======== Data supplied ========
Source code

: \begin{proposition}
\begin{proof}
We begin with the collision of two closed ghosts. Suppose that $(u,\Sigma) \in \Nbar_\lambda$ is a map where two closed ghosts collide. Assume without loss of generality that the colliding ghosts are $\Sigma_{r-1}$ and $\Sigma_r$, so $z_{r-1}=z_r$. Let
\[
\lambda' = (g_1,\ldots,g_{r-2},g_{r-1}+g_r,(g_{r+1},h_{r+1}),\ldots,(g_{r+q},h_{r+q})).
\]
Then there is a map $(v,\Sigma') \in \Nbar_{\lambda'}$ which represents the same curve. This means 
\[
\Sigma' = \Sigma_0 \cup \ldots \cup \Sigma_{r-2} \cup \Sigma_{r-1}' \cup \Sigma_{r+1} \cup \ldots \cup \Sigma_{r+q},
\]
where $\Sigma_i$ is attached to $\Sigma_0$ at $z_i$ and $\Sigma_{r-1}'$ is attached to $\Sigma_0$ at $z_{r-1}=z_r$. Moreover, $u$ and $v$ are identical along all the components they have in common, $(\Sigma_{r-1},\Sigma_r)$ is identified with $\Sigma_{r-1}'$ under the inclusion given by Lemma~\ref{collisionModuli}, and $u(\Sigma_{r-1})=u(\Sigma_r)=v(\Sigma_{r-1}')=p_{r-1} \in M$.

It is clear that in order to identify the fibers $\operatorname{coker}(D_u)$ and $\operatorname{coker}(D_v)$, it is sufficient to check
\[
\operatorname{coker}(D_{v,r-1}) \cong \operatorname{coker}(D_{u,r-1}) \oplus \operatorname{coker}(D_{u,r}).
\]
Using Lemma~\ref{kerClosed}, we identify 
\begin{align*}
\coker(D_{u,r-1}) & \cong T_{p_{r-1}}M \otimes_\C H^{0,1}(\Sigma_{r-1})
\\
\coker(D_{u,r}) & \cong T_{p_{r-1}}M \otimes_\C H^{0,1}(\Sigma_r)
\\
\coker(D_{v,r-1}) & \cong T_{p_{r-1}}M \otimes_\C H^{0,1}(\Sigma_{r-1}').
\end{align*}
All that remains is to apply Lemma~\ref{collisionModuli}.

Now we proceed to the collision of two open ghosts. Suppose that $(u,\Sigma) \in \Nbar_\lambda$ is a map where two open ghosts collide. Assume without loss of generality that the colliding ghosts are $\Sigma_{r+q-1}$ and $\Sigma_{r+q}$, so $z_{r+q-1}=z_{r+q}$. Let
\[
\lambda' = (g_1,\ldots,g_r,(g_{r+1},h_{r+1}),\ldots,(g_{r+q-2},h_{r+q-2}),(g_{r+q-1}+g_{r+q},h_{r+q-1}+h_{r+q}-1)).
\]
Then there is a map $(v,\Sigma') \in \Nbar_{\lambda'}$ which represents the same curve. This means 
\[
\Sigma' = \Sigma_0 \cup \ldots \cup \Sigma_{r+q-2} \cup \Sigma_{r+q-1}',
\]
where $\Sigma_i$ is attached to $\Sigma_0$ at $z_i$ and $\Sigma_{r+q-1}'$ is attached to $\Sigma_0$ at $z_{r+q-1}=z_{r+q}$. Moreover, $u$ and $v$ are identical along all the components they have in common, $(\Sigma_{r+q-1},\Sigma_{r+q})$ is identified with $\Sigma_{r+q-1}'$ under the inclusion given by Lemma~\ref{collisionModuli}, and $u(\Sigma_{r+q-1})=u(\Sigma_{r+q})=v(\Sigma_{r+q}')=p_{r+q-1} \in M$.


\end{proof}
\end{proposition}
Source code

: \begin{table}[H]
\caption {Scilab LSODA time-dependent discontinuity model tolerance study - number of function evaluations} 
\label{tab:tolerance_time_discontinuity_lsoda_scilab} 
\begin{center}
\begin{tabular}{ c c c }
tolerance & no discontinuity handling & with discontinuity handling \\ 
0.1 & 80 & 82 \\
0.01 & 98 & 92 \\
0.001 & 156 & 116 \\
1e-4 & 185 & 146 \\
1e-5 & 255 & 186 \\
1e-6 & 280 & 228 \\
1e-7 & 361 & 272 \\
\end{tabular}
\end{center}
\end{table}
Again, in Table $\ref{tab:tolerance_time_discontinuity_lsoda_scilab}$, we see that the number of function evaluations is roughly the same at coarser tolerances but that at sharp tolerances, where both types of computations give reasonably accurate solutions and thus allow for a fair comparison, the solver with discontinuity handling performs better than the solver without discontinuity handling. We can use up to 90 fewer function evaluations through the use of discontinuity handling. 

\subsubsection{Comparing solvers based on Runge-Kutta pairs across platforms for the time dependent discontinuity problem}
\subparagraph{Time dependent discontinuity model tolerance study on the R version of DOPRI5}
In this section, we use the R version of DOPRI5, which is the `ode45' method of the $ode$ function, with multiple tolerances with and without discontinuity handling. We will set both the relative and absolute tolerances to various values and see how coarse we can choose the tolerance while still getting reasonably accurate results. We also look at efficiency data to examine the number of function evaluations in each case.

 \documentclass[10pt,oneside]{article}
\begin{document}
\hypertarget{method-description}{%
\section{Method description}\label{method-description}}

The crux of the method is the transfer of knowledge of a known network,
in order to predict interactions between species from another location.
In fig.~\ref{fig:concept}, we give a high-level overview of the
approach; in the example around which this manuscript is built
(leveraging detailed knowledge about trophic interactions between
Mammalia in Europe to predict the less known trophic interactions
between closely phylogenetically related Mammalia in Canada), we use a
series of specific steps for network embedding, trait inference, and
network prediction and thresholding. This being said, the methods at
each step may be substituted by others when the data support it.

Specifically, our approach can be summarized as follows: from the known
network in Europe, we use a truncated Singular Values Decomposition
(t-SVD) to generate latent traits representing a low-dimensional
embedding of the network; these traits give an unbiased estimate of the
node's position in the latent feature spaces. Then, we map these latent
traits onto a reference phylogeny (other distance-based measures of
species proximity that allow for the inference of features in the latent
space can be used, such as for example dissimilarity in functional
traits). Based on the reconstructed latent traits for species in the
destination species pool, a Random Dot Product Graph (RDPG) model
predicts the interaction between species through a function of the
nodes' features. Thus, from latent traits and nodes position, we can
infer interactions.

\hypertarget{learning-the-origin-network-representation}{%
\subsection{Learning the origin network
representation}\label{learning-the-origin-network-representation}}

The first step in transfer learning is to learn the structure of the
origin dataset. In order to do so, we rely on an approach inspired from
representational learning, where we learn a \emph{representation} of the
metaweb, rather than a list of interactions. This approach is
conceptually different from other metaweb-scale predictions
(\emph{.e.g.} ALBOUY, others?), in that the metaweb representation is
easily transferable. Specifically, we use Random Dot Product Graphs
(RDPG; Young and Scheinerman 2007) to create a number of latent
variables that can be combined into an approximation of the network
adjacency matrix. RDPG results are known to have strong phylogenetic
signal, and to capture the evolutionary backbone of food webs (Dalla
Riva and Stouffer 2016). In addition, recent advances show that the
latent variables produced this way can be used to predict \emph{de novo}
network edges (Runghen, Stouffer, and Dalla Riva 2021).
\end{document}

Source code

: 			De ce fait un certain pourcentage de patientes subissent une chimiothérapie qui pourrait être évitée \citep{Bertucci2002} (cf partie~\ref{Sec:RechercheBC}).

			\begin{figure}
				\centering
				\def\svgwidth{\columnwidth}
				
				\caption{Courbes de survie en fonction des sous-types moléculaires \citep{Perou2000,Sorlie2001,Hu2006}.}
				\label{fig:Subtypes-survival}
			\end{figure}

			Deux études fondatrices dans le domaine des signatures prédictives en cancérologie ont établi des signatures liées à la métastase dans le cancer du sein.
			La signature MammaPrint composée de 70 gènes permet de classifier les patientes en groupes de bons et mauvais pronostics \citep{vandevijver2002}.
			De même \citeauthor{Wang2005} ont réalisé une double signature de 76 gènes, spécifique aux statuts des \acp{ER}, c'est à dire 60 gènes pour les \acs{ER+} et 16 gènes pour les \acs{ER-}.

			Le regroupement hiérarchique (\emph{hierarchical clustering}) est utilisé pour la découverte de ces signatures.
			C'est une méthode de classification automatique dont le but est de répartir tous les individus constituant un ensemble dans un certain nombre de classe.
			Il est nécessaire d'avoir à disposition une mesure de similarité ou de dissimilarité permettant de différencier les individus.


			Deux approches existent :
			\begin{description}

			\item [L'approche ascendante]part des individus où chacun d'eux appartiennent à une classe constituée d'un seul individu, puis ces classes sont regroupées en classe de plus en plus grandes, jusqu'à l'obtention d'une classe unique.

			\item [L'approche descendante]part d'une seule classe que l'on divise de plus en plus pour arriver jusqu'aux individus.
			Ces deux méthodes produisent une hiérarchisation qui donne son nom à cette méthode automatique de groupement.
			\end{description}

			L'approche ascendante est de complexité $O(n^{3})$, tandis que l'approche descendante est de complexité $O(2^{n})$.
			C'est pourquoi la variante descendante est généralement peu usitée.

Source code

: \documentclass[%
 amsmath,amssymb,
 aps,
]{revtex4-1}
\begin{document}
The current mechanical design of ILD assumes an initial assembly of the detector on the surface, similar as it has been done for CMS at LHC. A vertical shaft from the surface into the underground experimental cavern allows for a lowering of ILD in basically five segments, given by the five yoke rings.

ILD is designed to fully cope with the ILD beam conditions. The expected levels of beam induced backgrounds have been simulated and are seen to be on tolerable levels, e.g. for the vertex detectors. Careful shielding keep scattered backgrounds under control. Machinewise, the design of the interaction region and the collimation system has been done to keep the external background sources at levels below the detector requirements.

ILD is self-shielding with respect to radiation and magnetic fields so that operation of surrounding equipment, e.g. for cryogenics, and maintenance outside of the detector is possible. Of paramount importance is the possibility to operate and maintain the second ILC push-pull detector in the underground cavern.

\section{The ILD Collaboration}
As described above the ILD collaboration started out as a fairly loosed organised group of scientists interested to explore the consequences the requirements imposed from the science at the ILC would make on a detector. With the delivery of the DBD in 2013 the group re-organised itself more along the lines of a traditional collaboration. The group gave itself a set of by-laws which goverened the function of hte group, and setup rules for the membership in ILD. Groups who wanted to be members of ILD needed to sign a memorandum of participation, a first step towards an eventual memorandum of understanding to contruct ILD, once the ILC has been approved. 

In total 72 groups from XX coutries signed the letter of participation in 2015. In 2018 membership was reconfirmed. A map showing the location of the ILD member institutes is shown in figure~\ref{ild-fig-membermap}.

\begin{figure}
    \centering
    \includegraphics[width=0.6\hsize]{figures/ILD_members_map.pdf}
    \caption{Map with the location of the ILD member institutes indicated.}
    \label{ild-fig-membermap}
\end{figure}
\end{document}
========
Problem to solve: How many lines of the entries contain the word "each"? Only the number is wanted.

Solution below: 2